> **ACTIVITY**:
Leaving out every picture, copy the lines of the data exactly, from the first through the line containing "0.0064 & 0.0045 \\".

> **AVAILABLE DATA**:
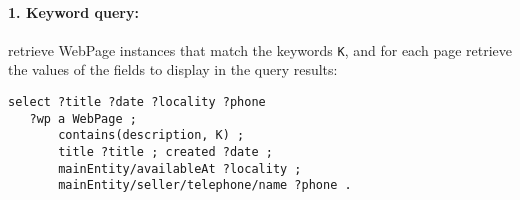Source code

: \paragraph{1. Keyword query:} retrieve WebPage instances that match the keywords \verb|K|, and for each page retrieve the values of the fields to display in the query results:
{\footnotesize
\begin{verbatim}
select ?title ?date ?locality ?phone
   ?wp a WebPage ; 
       contains(description, K) ;   
       title ?title ; created ?date ;
       mainEntity/availableAt ?locality ;
       mainEntity/seller/telephone/name ?phone .
\end{verbatim}
}

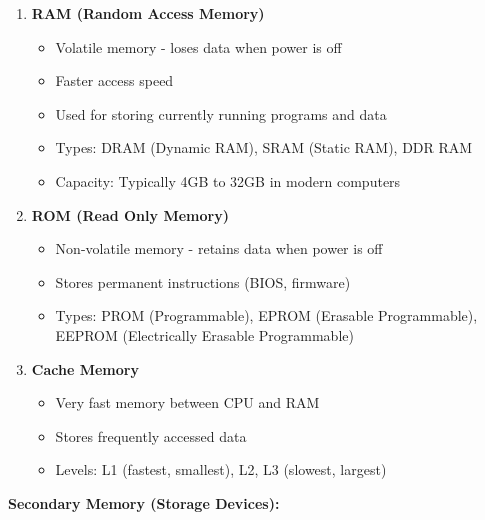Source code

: \documentclass[12pt,a4paper]{article}
\begin{document}
\begin{enumerate}
    \item \textbf{RAM (Random Access Memory)}
    \begin{itemize}
        \item Volatile memory - loses data when power is off
        \item Faster access speed
        \item Used for storing currently running programs and data
        \item Types: DRAM (Dynamic RAM), SRAM (Static RAM), DDR RAM
        \item Capacity: Typically 4GB to 32GB in modern computers
    \end{itemize}
    
    \item \textbf{ROM (Read Only Memory)}
    \begin{itemize}
        \item Non-volatile memory - retains data when power is off
        \item Stores permanent instructions (BIOS, firmware)
        \item Types: PROM (Programmable), EPROM (Erasable Programmable), EEPROM (Electrically Erasable Programmable)
    \end{itemize}
    
    \item \textbf{Cache Memory}
    \begin{itemize}
        \item Very fast memory between CPU and RAM
        \item Stores frequently accessed data
        \item Levels: L1 (fastest, smallest), L2, L3 (slowest, largest)
    \end{itemize}
\end{enumerate}

\textbf{Secondary Memory (Storage Devices):}
\end{document}
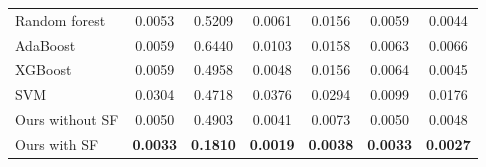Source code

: \documentclass{ieeeaccess}
\begin{document}
\begin{table}[t]
\begin{tabular*}{0.9\textwidth}{c @{\extracolsep{\fill}} ccccccc}
    \hline

    \multicolumn{2}{l}{Random forest} & 0.0053 & 0.5209 & 0.0061 & 0.0156 & 0.0059 & 0.0044 \\
    \multicolumn{2}{l}{AdaBoost} & 0.0059 & 0.6440 & 0.0103 & 0.0158 & 0.0063 & 0.0066 \\
    \multicolumn{2}{l}{XGBoost} & 0.0059 & 0.4958 & 0.0048 & 0.0156 & 0.0064 & 0.0045 \\
    \multicolumn{2}{l}{SVM} & 0.0304 & 0.4718 & 0.0376 & 0.0294 & 0.0099 & 0.0176 \\

    \hline
    \hline
    
    \multicolumn{2}{l}{Ours without SF}        & 0.0050          & 0.4903          & 0.0041          & 0.0073          & 0.0050          & 0.0048 \\
    \multicolumn{2}{l}{Ours with SF}           & \textbf{0.0033} & \textbf{0.1810} & \textbf{0.0019} & \textbf{0.0038} & \textbf{0.0033} & \textbf{0.0027} \\
    \hline

  \end{tabular*}
  \label{table:comparison-mae}
\end{table}

\end{document}
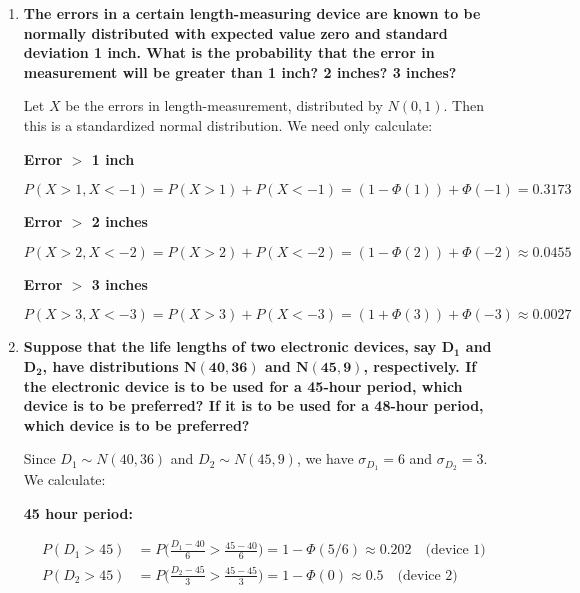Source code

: \documentclass[10pt, oneside]{article}
\begin{document}
\begin{enumerate}[label=9.\arabic*]
We calculate $P(D > 0.825, D < 0.775) = P(\frac{0.825 - 0.8}{0.02} < \frac{D - 0.8}{0.02}) + P(\frac{D - 0.8}{0.02} < \frac{0.775 - 0.8}{0.02}) = (1 - \Phi(1.25)) + \Phi(-1.25) \approx \boxed{0.211}$.

\item  \begin{tcolorbox}[
  colback=Cerulean!5!white,
  colframe=Cerulean!75!black]
\textbf{The errors in a certain length-measuring device are known to be normally distributed with expected value zero and standard deviation 1 inch. What is the probability that the error in measurement will be greater than 1 inch? 2 inches? 3 inches?}
\end{tcolorbox}

Let $X$ be the errors in length-measurement, distributed by $N(0,1)$. Then this is a standardized normal distribution. We need only calculate:

\textbf{Error $\bm{>}$ 1 inch}

\[ P(X > 1, X < -1) = P(X > 1) + P(X < -1) = (1 - \Phi(1)) + \Phi(-1) = \boxed{0.3173} \]

\textbf{Error $\bm{>}$ 2 inches}

\[ P(X > 2, X < -2) = P(X > 2) + P(X < -2) = (1 - \Phi(2)) + \Phi(-2) \approx \boxed{0.0455} \]

\textbf{Error $\bm{>}$ 3 inches}

\[ P(X > 3, X < -3) = P(X > 3) + P(X < -3) = (1 + \Phi(3)) + \Phi(-3) \approx \boxed{0.0027} \]

\item  \begin{tcolorbox}[
  colback=Cerulean!5!white,
  colframe=Cerulean!75!black]
\textbf{Suppose that the life lengths of two electronic devices, say $\bm{D_1}$ and $\bm{D_2}$, have distributions $\bm{N(40,36)}$ and $\bm{N(45,9)}$, respectively. If the electronic device is to be used for a 45-hour period, which device is to be preferred? If it is to be used for a 48-hour period, which device is to be preferred?}
\end{tcolorbox}

Since $D_1 \sim N(40,36)$ and $D_2 \sim N(45,9)$, we have $\sigma_{D_1} = 6$ and $\sigma_{D_2} = 3$. We calculate:

\textbf{45 hour period:}

\begin{align*}
P(D_1 > 45) &= P \bigg( \frac{D_1-40}{6} > \frac{45-40}{6} \bigg) = 1 - \Phi(5/6) \approx \boxed{0.202 \quad \text{(device 1)}} \\
P(D_2 > 45) &= P \bigg( \frac{D_2 - 45}{3} > \frac{45-45}{3} \bigg) = 1 - \Phi(0) \approx \boxed{0.5 \quad \text{(device 2)}}
\end{align*}


\end{enumerate}
\end{document}
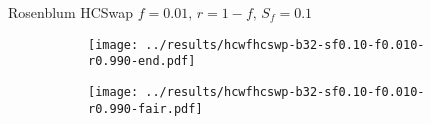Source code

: \documentclass[10pt,a4paper]{beamer}
\begin{document}
%	

\begin{frame}{Rosenblum HCSwap $f=0.01,\, r=1-f,\,S_f=0.1$}
	\begin{figure}
		\begin{subfigure}{.48\textwidth}
			\centering
			\texttt{[image: ../results/hcwfhcswp-b32-sf0.10-f0.010-r0.990-end.pdf]}
		\end{subfigure}
		\begin{subfigure}{.48\textwidth}
			\centering
			\texttt{[image: ../results/hcwfhcswp-b32-sf0.10-f0.010-r0.990-fair.pdf]}
		\end{subfigure}
	\end{figure}
\end{frame}
\end{document}
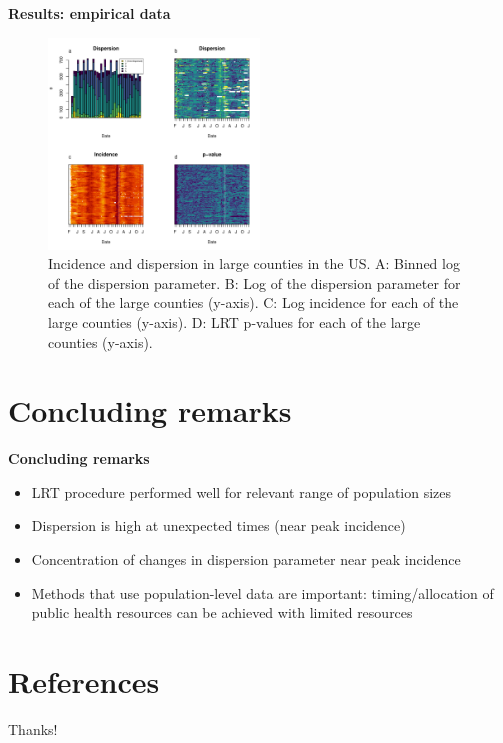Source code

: \documentclass{beamer}
\begin{document}
\begin{frame}{\textbf{Results: empirical data}}
	\begin{figure}[!h]
	\includegraphics[width=0.5\textwidth]{fig2}
	\caption{
		Incidence and dispersion in large counties in the US. A: Binned log of the dispersion parameter. B: Log of the dispersion parameter for each of the large counties (y-axis). C: Log incidence for each of the large counties (y-axis). D: LRT p-values for each of the large counties (y-axis).
	}
	\label{fig2}
\end{figure}
\end{frame}

\section{Concluding remarks}
\begin{frame}{\textbf{Concluding remarks}}
    \begin{itemize}[<+->] %
            \item LRT procedure performed well for relevant range of population sizes
		\item Dispersion is high at unexpected times (near peak incidence)
            \item Concentration of changes in dispersion parameter near peak incidence
            \item Methods that use population-level data are important: timing/allocation of public health resources can be achieved with limited resources
	\end{itemize}
\end{frame}

\section{References}

\begin{frame}
{\tiny\printbibliography}
\end{frame}

\begin{frame}
	\begin{center}
		{\Huge Thanks!}
	\end{center}
\end{frame}
\end{document}
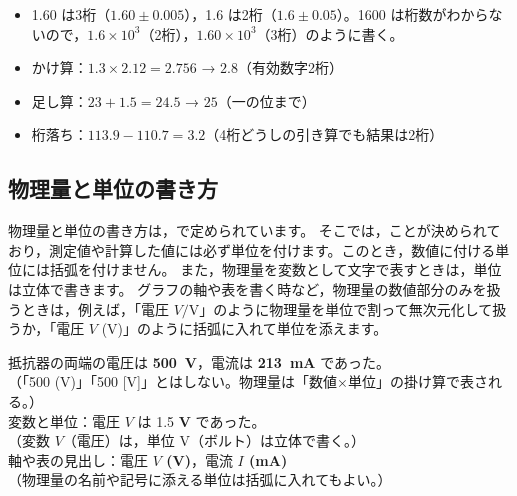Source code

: \begin{hosoku}[例：有効数字の扱い]
\begin{itemize}
  \item 1.60 は3桁（$1.60\pm0.005$），1.6 は2桁（$1.6\pm0.05$）。1600 は桁数がわからないので，$1.6\times10^{3}$（2桁），$1.60\times10^{3}$（3桁）のように書く。
  \item かけ算：$1.3\times2.12=2.756$ → $2.8$（有効数字2桁）
  \item 足し算：$23+1.5=24.5$ → $25$（一の位まで）
  \item 桁落ち：$113.9-110.7=3.2$（4桁どうしの引き算でも結果は2桁）
\end{itemize}
\end{hosoku}

\subsection{物理量と単位の書き方}

物理量と単位の書き方は，で定められています。
そこでは，ことが決められており，測定値や計算した値には必ず単位を付けます。このとき，数値に付ける単位には括弧を付けません。
また，物理量を変数として文字で表すときは，単位は立体で書きます。
グラフの軸や表を書く時など，物理量の数値部分のみを扱うときは，例えば，「電圧 $V/\mathrm{V}$」のように物理量を単位で割って無次元化して扱うか，「電圧 $V$ (V)」のように括弧に入れて単位を添えます。

\begin{hosoku}[例：単位の扱い]
  抵抗器の両端の電圧は \textcolor{EGWarn}{\textbf{\SI{500}{V}}}，電流は \textcolor{EGWarn}{\textbf{\SI{213}{mA}}} であった。\\
  {\small\color{EGWarn}\hspace{3\zw}（「500 (V)」「500 [V]」とはしない。物理量は「数値×単位」の掛け算で表される。）}\\[0.6\baselineskip]
  変数と単位：電圧 \textcolor{EGWarn}{\textbf{$V$}} は 1.5 \textcolor{EGWarn}{\textbf{V}} であった。\\
  {\small\color{EGWarn}\hspace{3\zw}（変数 $V$（電圧）は，単位 V（ボルト）は立体で書く。）}\\[0.6\baselineskip]
  軸や表の見出し：電圧 \textcolor{EGWarn}{\textbf{$V$ (V)}}，電流 \textcolor{EGWarn}{\textbf{$I$ (mA)}}\\
  {\small\color{EGWarn}\hspace{3\zw}（物理量の名前や記号に添える単位は括弧に入れてもよい。）}
\end{hosoku}

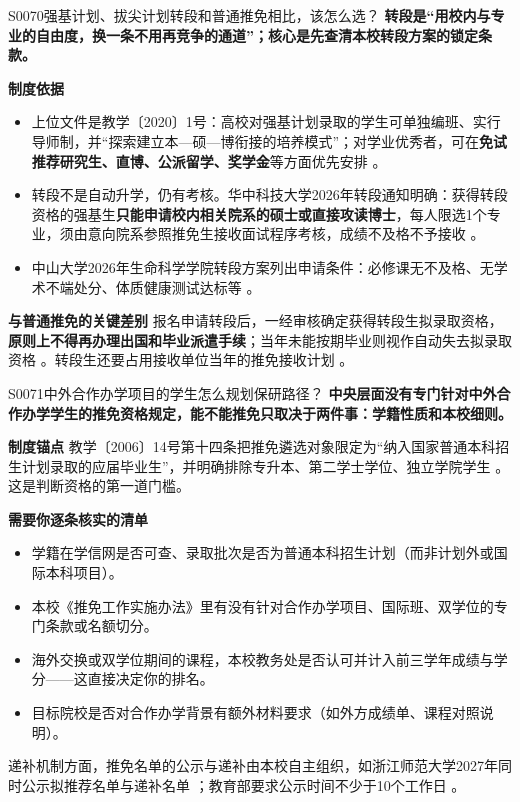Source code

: \begin{qa}{S0070}{强基计划、拔尖计划转段和普通推免相比，该怎么选？}
\textbf{转段是“用校内与专业的自由度，换一条不用再竞争的通道”；核心是先查清本校转段方案的锁定条款。}

\textbf{制度依据}
\begin{itemize}
  \item 上位文件是教学〔2020〕1号：高校对强基计划录取的学生可单独编班、实行导师制，并“探索建立本—硕—博衔接的培养模式”；对学业优秀者，可在\textbf{免试推荐研究生、直博、公派留学、奖学金}等方面优先安排 。
  \item 转段不是自动升学，仍有考核。华中科技大学2026年转段通知明确：获得转段资格的强基生\textbf{只能申请校内相关院系的硕士或直接攻读博士}，每人限选1个专业，须由意向院系参照推免生接收面试程序考核，成绩不及格不予接收 。
  \item 中山大学2026年生命科学学院转段方案列出申请条件：必修课无不及格、无学术不端处分、体质健康测试达标等 。
\end{itemize}

\textbf{与普通推免的关键差别}
报名申请转段后，一经审核确定获得转段生拟录取资格，\textbf{原则上不得再办理出国和毕业派遣手续}；当年未能按期毕业则视作自动失去拟录取资格 。转段生还要占用接收单位当年的推免接收计划 。
\end{qa}

\begin{qa}{S0071}{中外合作办学项目的学生怎么规划保研路径？}
\textbf{中央层面没有专门针对中外合作办学学生的推免资格规定，能不能推免只取决于两件事：学籍性质和本校细则。}

\textbf{制度锚点}
教学〔2006〕14号第十四条把推免遴选对象限定为“纳入国家普通本科招生计划录取的应届毕业生”，并明确排除专升本、第二学士学位、独立学院学生 。这是判断资格的第一道门槛。

\textbf{需要你逐条核实的清单}
\begin{itemize}
  \item 学籍在学信网是否可查、录取批次是否为普通本科招生计划（而非计划外或国际本科项目）。
  \item 本校《推免工作实施办法》里有没有针对合作办学项目、国际班、双学位的专门条款或名额切分。
  \item 海外交换或双学位期间的课程，本校教务处是否认可并计入前三学年成绩与学分——这直接决定你的排名。
  \item 目标院校是否对合作办学背景有额外材料要求（如外方成绩单、课程对照说明）。
\end{itemize}

递补机制方面，推免名单的公示与递补由本校自主组织，如浙江师范大学2027年同时公示拟推荐名单与递补名单 ；教育部要求公示时间不少于10个工作日 。
\end{qa}

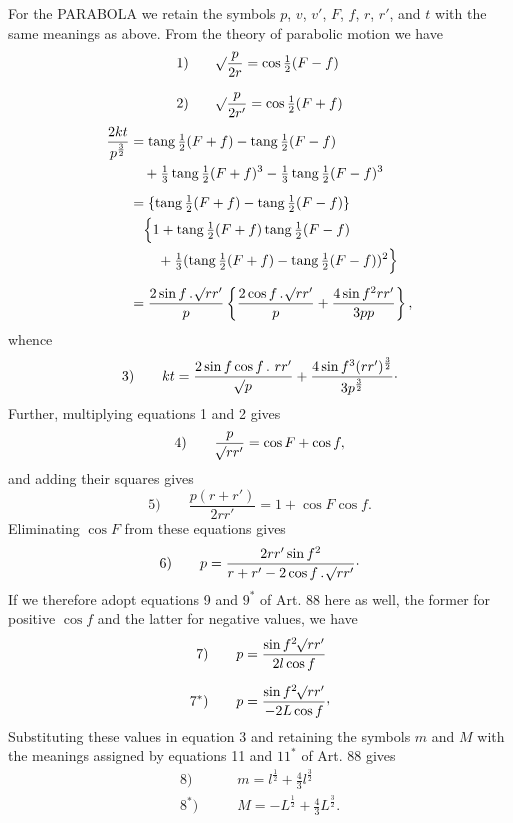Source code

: For the PARABOLA we retain the symbols $p$, $v$, $v'$, $F$, $f$, $r$, $r'$, and $t$ with the same meanings as above. From the theory of parabolic motion we have
\[
\begin{aligned}
\mathrm{1)}\qquad&\mathord{{}^{}\!\surd}\dfrac p{2r}=\cos\tfrac12(F-f)\\[.7em]
\mathrm{2)}\qquad&\mathord{{}^{}\!\surd}\dfrac p{2r'}=\cos\tfrac12(F+f)
\end{aligned}
\]
\[
\begin{aligned}
\frac{2kt}{p^{\frac32}}&=\operatorname{tang}\tfrac12(F+f)-\operatorname{tang}\tfrac12(F-f)\\
&\quad+\tfrac13\operatorname{tang}\tfrac12(F+f)^3-\tfrac13\operatorname{tang}\tfrac12(F-f)^3\\[.5em]
&=\{\operatorname{tang}\tfrac12(F+f)-\operatorname{tang}\tfrac12(F-f)\}\\
&\quad\Bigl\{1+\operatorname{tang}\tfrac12(F+f)\operatorname{tang}\tfrac12(F-f)\\
&\qquad+\tfrac13(\operatorname{tang}\tfrac12(F+f)-\operatorname{tang}\tfrac12(F-f))^2\Bigr\}\\[.5em]
&=\frac{2\sin f\,\mathpunct{.}\mathord{{}^{}\!\surd}rr'}p
\left\{\frac{2\cos f\,\mathpunct{.}\mathord{{}^{}\!\surd}rr'}p+\frac{4\sin f^2rr'}{3pp}\right\},
\end{aligned}
\]
\noindent whence
\[
\mathrm{3)}\qquad kt=\frac{2\sin f\cos f\,\mathpunct{.}\,rr'}{\mathord{{}^{}\!\surd}p}+\frac{4\sin f^3(rr')^{\frac32}}{3p^{\frac32}}\mathpunct{\cdot}
\]
\noindent Further, multiplying equations 1 and 2 gives
\[
\mathrm{4)}\qquad \frac p{\mathord{{}^{}\!\surd}rr'}=\cos F+\cos f,
\]
\noindent and adding their squares gives
\[
\mathrm{5)}\qquad \frac{p(r+r')}{2rr'}=1+\cos F\cos f.
\]
\noindent Eliminating $\cos F$ from these equations gives
\[
\mathrm{6)}\qquad p=\frac{2rr'\sin f^2}{r+r'-2\cos f\,\mathpunct{.}\mathord{{}^{}\!\surd}rr'}\mathpunct{\cdot}
\]
\noindent If we therefore adopt equations 9 and $9^*$ of Art. 88 here as well, the former for positive $\cos f$ and the latter for negative values, we have
\[
\begin{aligned}
\mathrm{7)}\qquad&p=\frac{\sin f^2\BareRoot{rr'}}{2l\cos f}\\[.6em]
\mathrm{7^*)}\qquad&p=\frac{\sin f^2\BareRoot{rr'}}{-2L\cos f}\mathpunct{\raisebox{.45ex}{,}}
\end{aligned}
\]
\noindent Substituting these values in equation 3 and retaining the symbols $m$ and $M$ with the meanings assigned by equations 11 and $11^*$ of Art. 88 gives
\[
\begin{aligned}
\mathrm{8)}\qquad&m=l^{\frac12}+\tfrac43l^{\frac32}\\[.5em]
\mathrm{8^*)}\qquad&M=-L^{\frac12}+\tfrac43L^{\frac32}.
\end{aligned}
\]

> **RESPONSE BELOW**:
Source code

: \paragraph{1. Keyword query:} retrieve WebPage instances that match the keywords \verb|K|, and for each page retrieve the values of the fields to display in the query results:
{\footnotesize
\begin{verbatim}
select ?title ?date ?locality ?phone
   ?wp a WebPage ; 
       contains(description, K) ;   
       title ?title ; created ?date ;
       mainEntity/availableAt ?locality ;
       mainEntity/seller/telephone/name ?phone .
\end{verbatim}
}

Source code

: \documentclass[12pt,a4paper]{article}
\begin{document}
\begin{enumerate}
    \item \textbf{RAM (Random Access Memory)}
    \begin{itemize}
        \item Volatile memory - loses data when power is off
        \item Faster access speed
        \item Used for storing currently running programs and data
        \item Types: DRAM (Dynamic RAM), SRAM (Static RAM), DDR RAM
        \item Capacity: Typically 4GB to 32GB in modern computers
    \end{itemize}
    
    \item \textbf{ROM (Read Only Memory)}
    \begin{itemize}
        \item Non-volatile memory - retains data when power is off
        \item Stores permanent instructions (BIOS, firmware)
        \item Types: PROM (Programmable), EPROM (Erasable Programmable), EEPROM (Electrically Erasable Programmable)
    \end{itemize}
    
    \item \textbf{Cache Memory}
    \begin{itemize}
        \item Very fast memory between CPU and RAM
        \item Stores frequently accessed data
        \item Levels: L1 (fastest, smallest), L2, L3 (slowest, largest)
    \end{itemize}
\end{enumerate}

\textbf{Secondary Memory (Storage Devices):}
\end{document}
Source code

: \documentclass{ieeeaccess}
\begin{document}
\begin{table}[t]
\begin{tabular*}{0.9\textwidth}{c @{\extracolsep{\fill}} ccccccc}
    \hline

    \multicolumn{2}{l}{Random forest} & 0.0053 & 0.5209 & 0.0061 & 0.0156 & 0.0059 & 0.0044 \\
    \multicolumn{2}{l}{AdaBoost} & 0.0059 & 0.6440 & 0.0103 & 0.0158 & 0.0063 & 0.0066 \\
    \multicolumn{2}{l}{XGBoost} & 0.0059 & 0.4958 & 0.0048 & 0.0156 & 0.0064 & 0.0045 \\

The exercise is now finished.